In a paper in the Sept 20, 2007, issue of Nature, researchers reported on a marker that can be used to isolate cells that, by using the right culturing conditions, can be coaxed into becoming multipotent stem cells.
"Using this new marker, we were able identify these cells in their native environment and isolate them with a high level of efficiency. We were also able to expand them over many months, and they remained multipotent," first author Marco Seandel told BioWorld Today. Seandel is a researcher at the Howard Hughes Medical Institute and researcher/medical oncology fellow at Memorial Sloan-Kettering Cancer Center in New York.
The precursors to the stem cells, which the researchers termed multipotent adult spermatogonial-derived stem cells, or MASCs, were isolated from the testicles.
A paper published in Nature last year also described culturing pluripotent stem cells from adult sperm precursors, but it is not clear whether the cells described in the new paper are the same cells as those described in last year's article.
The protein expression patterns of the two cell types appear to be different, and senior author Shahin Rafii, director of the Ansary Stem Cell Center for Regenerative Medicine at Weill Cornell Medical College and a Howard Hughes Medical Institute investigator, told BioWorld Today that the cells described in the current work "have the capacity not only to give rise to sperm, but also to convert into multipotent adult stem cells."
In the newly published work, Seandel, Rafii and their colleagues were able to derive several different tissue types from the MASCs, including cells from all three embryonic germ layers. When MASC cells were injected into mice, they were able to form functional blood vessels that integrated with the host's circulatory system.
Considering their multipotency, the cells are surprisingly different from embryonic stem cells in terms of their biochemistry. The cells "don't produce certain proteins that were previously thought to be critical for multipotency," Seandel said. "It looks like they may use a different machinery than embryonic stem cells" to achieve their regenerative potential.

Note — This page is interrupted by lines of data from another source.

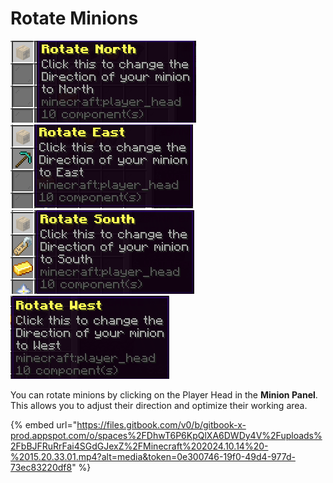 # Rotate Minions

![](<../../../.gitbook/assets/image (1) (1) (1) (1) (1) (1).png>)![](<../../../.gitbook/assets/image (2) (1) (1) (1) (1) (1).png>)![](<../../../.gitbook/assets/image (3) (1) (1) (1) (1) (1).png>)![](<../../../.gitbook/assets/image (4) (1) (1) (1) (1).png>)



You can rotate minions by clicking on the Player Head in the **Minion Panel**. This allows you to adjust their direction and optimize their working area.

{% embed url="https://files.gitbook.com/v0/b/gitbook-x-prod.appspot.com/o/spaces%2FDhwT6P6KpQlXA6DWDy4V%2Fuploads%2FbBJFRuRrFai4SGdGJexZ%2FMinecraft%202024.10.14%20-%2015.20.33.01.mp4?alt=media&token=0e300746-19f0-49d4-977d-73ec83220df8" %}
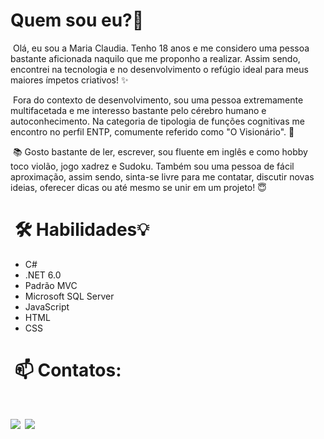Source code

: 
 <div>
   <h1>Quem sou eu?👋</h1>
    <p>&nbsp;Olá, eu sou a Maria Claudia. Tenho 18 anos e me considero uma pessoa bastante aficionada naquilo que me proponho a realizar. Assim sendo, encontrei na tecnologia e
      no desenvolvimento o refúgio ideal para meus maiores ímpetos criativos! ✨
    </p>
    <p>&nbsp;Fora do contexto de desenvolvimento, sou uma pessoa extremamente multifacetada e me interesso bastante pelo cérebro humano e autoconhecimento. Na categoria de tipologia
      de funções cognitivas me encontro no perfil ENTP, comumente referido como "O Visionário". 🧠
    </p>
    <p>&nbsp;📚 Gosto bastante de ler, escrever, sou fluente em inglês e como hobby toco violão, jogo xadrez e Sudoku. Também sou uma pessoa de fácil aproximação, assim sendo, sinta-se 
      livre para me contatar, discutir novas ideias, oferecer dicas ou até mesmo se unir em um projeto! 😇
    </p>
  </div>
  <div>
  <h1>&nbsp;🛠 Habilidades💡</h1>
      <ul>
        <li>C#</li>
        <li>.NET 6.0</li>
        <li>Padrão MVC</li>
        <li>Microsoft SQL Server</li>
        <li>JavaScript</li>
        <li>HTML</li>
        <li>CSS</li>
      </ul>
  </div>
  <div>
	<h1>&nbsp;📫 Contatos:<h1>
    <a href = "&nbsp; mailto:itisclaudia1@gmail.com"><img src="https://img.shields.io/badge/Gmail-D14836?style=for-the-badge&logo=gmail&logoColor=white" target="_blank"></a>
    <a href="&nbsp; https://www.linkedin.com/in/itisclaudia" target="_blank"><img src="https://img.shields.io/badge/-LinkedIn-%230077B5?style=for-the-badge&logo=linkedin&logoColor=white" target="_blank"></a>   
  </div>
		
		
			


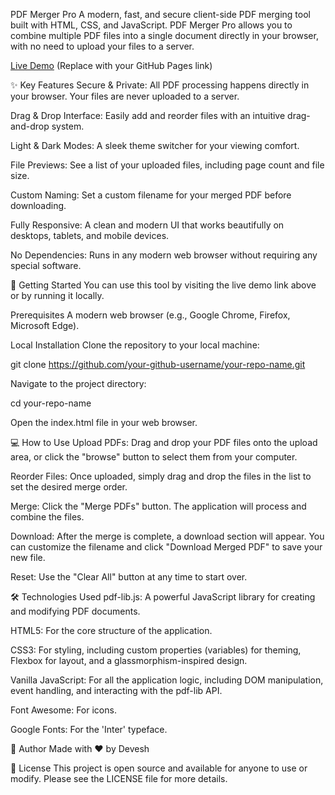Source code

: PDF Merger Pro
A modern, fast, and secure client-side PDF merging tool built with HTML, CSS, and JavaScript. PDF Merger Pro allows you to combine multiple PDF files into a single document directly in your browser, with no need to upload your files to a server.

[Live Demo]([url](https://gigachad1306.github.io/PDF-Merger-Pro/)) (Replace with your GitHub Pages link)

✨ Key Features
Secure & Private: All PDF processing happens directly in your browser. Your files are never uploaded to a server.

Drag & Drop Interface: Easily add and reorder files with an intuitive drag-and-drop system.

Light & Dark Modes: A sleek theme switcher for your viewing comfort.

File Previews: See a list of your uploaded files, including page count and file size.

Custom Naming: Set a custom filename for your merged PDF before downloading.

Fully Responsive: A clean and modern UI that works beautifully on desktops, tablets, and mobile devices.

No Dependencies: Runs in any modern web browser without requiring any special software.

🚀 Getting Started
You can use this tool by visiting the live demo link above or by running it locally.

Prerequisites
A modern web browser (e.g., Google Chrome, Firefox, Microsoft Edge).

Local Installation
Clone the repository to your local machine:

git clone https://github.com/your-github-username/your-repo-name.git

Navigate to the project directory:

cd your-repo-name

Open the index.html file in your web browser.

💻 How to Use
Upload PDFs: Drag and drop your PDF files onto the upload area, or click the "browse" button to select them from your computer.

Reorder Files: Once uploaded, simply drag and drop the files in the list to set the desired merge order.

Merge: Click the "Merge PDFs" button. The application will process and combine the files.

Download: After the merge is complete, a download section will appear. You can customize the filename and click "Download Merged PDF" to save your new file.

Reset: Use the "Clear All" button at any time to start over.

🛠️ Technologies Used
pdf-lib.js: A powerful JavaScript library for creating and modifying PDF documents.

HTML5: For the core structure of the application.

CSS3: For styling, including custom properties (variables) for theming, Flexbox for layout, and a glassmorphism-inspired design.

Vanilla JavaScript: For all the application logic, including DOM manipulation, event handling, and interacting with the pdf-lib API.

Font Awesome: For icons.

Google Fonts: For the 'Inter' typeface.

👤 Author
Made with ❤️ by Devesh


📄 License
This project is open source and available for anyone to use or modify. Please see the LICENSE file for more details.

For men, if the research pans out, it may make stem cells if not quite as cheap and plentiful as beer, then certainly more easily accessible than they are now.
Whether the same is true for women remains to be seen. Rafii said that ovaries may harbor a similar type of stem cell, but he cautioned that the area still is "very murky." Even if they do exist, and can be isolated, the differences between the male and female biological clock may come into play. While males stay fertile into advanced age, females, with a modicum of luck, do not tend to need the kinds of major medical procedures that stem cells could come in handy for until they are past childbearing age.
Then again, in the long run, the question of whether ovarian cells are as good as sperm cells for making adult stem cells may turn out be irrelevant altogether. For one thing, GPR125 may turn out to be a more general marker for stem cells within other organs.
The scientists have been studying its distribution in adult tissue, and while they did not want to discuss their results in detail before peer-reviewed publication, Seandel said that the marker is expressed on fewer than than 1 percent of adult cells and "could be very interesting in other tissue types."
Rafii pointed out that the marker itself has "tremendous commercial value." The function of GPR125 is unknown, but as far as its role as a marker goes, it also is irrelevant. "There are very few good surface markers" for stem cells, he said. "Now we have found a marker that is expressed on undifferentiated spermatogonial cells."
MASC cells also are likely to enable new types of experiments because of the sheer ease with which the cells can be expanded. Normally, Rafii said, "adult organs have a very limited number of stem cells, which are difficult to purify and differentiate in the lab into tissues for therapeutic use." In contrast, the MASC cells "can self-renew indefinitely and differentiate into grams and grams of tissue for organ regeneration."
The potential for organ regeneration, of course, is in the uncertain future. But a plentiful source of stem cells will allow the design and optimization of experiments today. "We might be able to come up with strategies to reprogram other cells," Seandel said. "This particular stem cell type is probably going to open up doors for others."